Exercise aim:
An exact copy of all the data below is needed.

Data to process:
▶
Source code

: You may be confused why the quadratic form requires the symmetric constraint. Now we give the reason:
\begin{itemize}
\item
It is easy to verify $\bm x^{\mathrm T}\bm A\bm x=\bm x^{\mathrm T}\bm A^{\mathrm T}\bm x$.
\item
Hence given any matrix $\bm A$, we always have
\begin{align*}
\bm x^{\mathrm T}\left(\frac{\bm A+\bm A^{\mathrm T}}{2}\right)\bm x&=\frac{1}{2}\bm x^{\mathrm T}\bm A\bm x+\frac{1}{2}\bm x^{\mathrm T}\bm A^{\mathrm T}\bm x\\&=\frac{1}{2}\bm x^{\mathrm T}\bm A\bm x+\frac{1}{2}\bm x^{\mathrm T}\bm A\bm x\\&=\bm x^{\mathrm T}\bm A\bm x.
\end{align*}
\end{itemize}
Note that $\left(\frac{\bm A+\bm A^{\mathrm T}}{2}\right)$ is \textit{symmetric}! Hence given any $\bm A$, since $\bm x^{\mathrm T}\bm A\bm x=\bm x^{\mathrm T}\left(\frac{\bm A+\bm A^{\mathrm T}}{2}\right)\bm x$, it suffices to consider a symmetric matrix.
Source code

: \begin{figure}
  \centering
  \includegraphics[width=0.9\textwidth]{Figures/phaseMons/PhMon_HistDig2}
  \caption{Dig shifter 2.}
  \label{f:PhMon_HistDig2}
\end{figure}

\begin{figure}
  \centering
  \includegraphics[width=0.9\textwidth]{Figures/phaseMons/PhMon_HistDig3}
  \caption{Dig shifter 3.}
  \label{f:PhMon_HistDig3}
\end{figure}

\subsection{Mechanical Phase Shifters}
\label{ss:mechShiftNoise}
◀
Response below:
Source code

: You may be confused why the quadratic form requires the symmetric constraint. Now we give the reason:
\begin{itemize}
\item
It is easy to verify $\bm x^{\mathrm T}\bm A\bm x=\bm x^{\mathrm T}\bm A^{\mathrm T}\bm x$.
\item
Hence given any matrix $\bm A$, we always have
\begin{align*}
\bm x^{\mathrm T}\left(\frac{\bm A+\bm A^{\mathrm T}}{2}\right)\bm x&=\frac{1}{2}\bm x^{\mathrm T}\bm A\bm x+\frac{1}{2}\bm x^{\mathrm T}\bm A^{\mathrm T}\bm x\\&=\frac{1}{2}\bm x^{\mathrm T}\bm A\bm x+\frac{1}{2}\bm x^{\mathrm T}\bm A\bm x\\&=\bm x^{\mathrm T}\bm A\bm x.
\end{align*}
\end{itemize}
Note that $\left(\frac{\bm A+\bm A^{\mathrm T}}{2}\right)$ is \textit{symmetric}! Hence given any $\bm A$, since $\bm x^{\mathrm T}\bm A\bm x=\bm x^{\mathrm T}\left(\frac{\bm A+\bm A^{\mathrm T}}{2}\right)\bm x$, it suffices to consider a symmetric matrix.
Source code

: \begin{figure}
  \centering
  \includegraphics[width=0.9\textwidth]{Figures/phaseMons/PhMon_HistDig2}
  \caption{Dig shifter 2.}
  \label{f:PhMon_HistDig2}
\end{figure}

\begin{figure}
  \centering
  \includegraphics[width=0.9\textwidth]{Figures/phaseMons/PhMon_HistDig3}
  \caption{Dig shifter 3.}
  \label{f:PhMon_HistDig3}
\end{figure}

\subsection{Mechanical Phase Shifters}
\label{ss:mechShiftNoise}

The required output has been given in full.